Though there is commonly agreed that a moral theory or account suitable for daily life is one that appeals to moderation and to the counting of utility, the rare occasions when morality enters in one’s life do not leave time for reasoning about moderation or utility.
The elaboration of a moral account for daily life is justified by the rarity of the sudden entrance of morality in current life, but it still remains unjustified if it does not answer which is the proportion of morality and which of the simple facts of life in its analyses.
A discourse about moderation, moral reasoning and utility cannot provide a firm reason against viewing it as a simple attempt of ordering facts of life. And such ordering has not the power to really order or commend over the things approached, since there is not involved the authoritative power met in those rare occasions when morality clearly appears.

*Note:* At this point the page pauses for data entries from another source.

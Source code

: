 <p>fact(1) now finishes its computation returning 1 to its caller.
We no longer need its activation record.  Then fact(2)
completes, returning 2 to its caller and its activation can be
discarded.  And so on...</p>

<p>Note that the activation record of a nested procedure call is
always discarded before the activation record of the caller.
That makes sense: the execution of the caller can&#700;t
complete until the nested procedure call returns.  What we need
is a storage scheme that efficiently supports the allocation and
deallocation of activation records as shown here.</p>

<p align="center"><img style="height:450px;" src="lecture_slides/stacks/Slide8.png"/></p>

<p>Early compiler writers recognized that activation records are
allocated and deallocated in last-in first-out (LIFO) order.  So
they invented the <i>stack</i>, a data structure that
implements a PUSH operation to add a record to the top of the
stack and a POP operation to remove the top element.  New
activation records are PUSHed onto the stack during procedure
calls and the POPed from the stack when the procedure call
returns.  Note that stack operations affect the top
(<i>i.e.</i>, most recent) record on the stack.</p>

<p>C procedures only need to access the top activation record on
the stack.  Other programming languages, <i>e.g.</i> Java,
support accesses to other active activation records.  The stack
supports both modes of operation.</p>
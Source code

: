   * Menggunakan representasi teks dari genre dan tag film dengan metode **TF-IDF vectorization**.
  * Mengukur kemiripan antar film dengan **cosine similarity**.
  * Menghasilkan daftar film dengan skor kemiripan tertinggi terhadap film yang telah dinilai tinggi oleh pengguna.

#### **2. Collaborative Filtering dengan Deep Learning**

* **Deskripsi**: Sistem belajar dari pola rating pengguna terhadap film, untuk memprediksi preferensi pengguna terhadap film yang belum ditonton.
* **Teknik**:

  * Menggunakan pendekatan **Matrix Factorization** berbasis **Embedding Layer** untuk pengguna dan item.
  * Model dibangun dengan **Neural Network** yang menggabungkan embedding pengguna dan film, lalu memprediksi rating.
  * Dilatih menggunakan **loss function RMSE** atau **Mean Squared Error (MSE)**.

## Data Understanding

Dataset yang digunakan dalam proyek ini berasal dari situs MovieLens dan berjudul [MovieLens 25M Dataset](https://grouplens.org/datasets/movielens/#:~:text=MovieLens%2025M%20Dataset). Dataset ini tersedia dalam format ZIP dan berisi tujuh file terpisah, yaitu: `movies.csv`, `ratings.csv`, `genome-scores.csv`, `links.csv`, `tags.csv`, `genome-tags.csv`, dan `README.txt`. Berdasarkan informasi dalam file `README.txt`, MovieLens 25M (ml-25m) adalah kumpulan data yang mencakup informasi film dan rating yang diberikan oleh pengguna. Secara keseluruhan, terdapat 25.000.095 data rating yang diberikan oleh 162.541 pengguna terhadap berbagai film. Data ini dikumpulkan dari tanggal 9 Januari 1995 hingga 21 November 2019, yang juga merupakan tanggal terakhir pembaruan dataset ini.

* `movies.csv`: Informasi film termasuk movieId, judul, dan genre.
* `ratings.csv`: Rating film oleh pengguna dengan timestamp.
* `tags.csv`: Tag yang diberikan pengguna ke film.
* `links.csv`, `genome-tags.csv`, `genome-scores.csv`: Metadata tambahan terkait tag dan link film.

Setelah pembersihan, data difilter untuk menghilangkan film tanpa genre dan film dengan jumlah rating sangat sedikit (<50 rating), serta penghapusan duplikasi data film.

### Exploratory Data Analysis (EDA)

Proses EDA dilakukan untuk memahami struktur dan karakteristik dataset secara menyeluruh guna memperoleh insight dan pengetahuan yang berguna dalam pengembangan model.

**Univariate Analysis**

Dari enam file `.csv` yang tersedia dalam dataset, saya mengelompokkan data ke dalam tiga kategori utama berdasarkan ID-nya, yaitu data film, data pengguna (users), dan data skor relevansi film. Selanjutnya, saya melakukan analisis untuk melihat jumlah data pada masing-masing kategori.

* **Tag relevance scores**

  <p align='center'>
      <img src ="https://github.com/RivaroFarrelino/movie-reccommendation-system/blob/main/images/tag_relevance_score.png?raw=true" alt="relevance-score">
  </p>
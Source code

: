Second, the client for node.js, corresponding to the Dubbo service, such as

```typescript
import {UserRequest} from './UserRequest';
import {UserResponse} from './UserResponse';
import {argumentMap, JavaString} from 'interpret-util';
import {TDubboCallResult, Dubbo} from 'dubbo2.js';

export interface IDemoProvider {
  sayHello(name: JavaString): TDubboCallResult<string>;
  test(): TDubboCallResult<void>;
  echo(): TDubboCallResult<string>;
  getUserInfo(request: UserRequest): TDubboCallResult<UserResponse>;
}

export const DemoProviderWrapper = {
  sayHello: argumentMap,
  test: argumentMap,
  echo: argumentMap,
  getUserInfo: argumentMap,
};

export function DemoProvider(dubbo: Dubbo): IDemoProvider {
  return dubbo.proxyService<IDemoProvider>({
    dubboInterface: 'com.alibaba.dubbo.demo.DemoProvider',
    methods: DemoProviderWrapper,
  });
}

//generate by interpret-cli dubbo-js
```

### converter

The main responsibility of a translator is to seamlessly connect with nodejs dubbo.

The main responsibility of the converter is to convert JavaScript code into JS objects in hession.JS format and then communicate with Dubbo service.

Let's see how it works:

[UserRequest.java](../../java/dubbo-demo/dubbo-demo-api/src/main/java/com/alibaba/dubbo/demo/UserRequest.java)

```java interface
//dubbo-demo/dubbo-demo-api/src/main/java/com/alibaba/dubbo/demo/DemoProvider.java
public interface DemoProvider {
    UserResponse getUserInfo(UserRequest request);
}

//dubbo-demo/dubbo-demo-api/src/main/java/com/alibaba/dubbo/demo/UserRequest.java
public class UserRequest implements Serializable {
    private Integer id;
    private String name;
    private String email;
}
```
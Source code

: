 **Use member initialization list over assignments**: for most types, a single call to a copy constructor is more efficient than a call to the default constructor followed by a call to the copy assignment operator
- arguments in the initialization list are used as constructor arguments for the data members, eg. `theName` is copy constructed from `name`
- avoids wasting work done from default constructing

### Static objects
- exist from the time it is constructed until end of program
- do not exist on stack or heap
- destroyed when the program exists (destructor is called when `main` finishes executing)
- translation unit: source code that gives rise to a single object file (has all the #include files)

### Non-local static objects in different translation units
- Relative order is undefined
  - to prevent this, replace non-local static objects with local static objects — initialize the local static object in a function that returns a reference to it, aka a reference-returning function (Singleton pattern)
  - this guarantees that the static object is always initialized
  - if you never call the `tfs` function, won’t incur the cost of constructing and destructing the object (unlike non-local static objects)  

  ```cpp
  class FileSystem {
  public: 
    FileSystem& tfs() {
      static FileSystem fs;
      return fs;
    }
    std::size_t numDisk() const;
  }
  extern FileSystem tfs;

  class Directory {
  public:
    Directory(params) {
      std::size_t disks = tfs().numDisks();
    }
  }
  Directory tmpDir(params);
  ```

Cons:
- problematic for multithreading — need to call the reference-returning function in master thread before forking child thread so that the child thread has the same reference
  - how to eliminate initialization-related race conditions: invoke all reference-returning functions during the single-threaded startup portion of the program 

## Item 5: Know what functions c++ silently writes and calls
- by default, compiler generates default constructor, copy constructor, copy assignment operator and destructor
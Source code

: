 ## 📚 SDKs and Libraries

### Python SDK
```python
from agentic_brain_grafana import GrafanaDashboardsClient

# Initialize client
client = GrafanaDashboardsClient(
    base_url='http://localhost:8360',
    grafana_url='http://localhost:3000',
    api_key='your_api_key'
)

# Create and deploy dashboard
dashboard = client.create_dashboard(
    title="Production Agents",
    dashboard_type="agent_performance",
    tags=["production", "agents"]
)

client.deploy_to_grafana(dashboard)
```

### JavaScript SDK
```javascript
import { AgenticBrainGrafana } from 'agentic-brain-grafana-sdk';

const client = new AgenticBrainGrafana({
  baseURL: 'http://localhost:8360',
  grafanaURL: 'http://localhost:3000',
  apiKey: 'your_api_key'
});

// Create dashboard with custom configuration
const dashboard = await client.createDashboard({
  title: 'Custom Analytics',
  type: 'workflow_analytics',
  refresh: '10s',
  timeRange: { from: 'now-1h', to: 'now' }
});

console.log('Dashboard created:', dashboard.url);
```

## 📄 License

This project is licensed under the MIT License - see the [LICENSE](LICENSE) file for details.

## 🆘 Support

Therefore, when a moral account of daily life is adopted, the reasons rather reside in the need of individuals to decline the authority of morality on their own behalf. Without the power of commending, the force of such a moral is compounded from an aggregation of means of authority: the supposed common sense, the personal interest of those who adopt such moral explanation, the appeal to the common sense.
To become unsubdued to such morality does not mean to act against the rules of utility or moderation, but to extend the area of the things approached by it, so that it would be impossible to establish any authority over them. And such movement against morality is carried on simply by living more facts of life.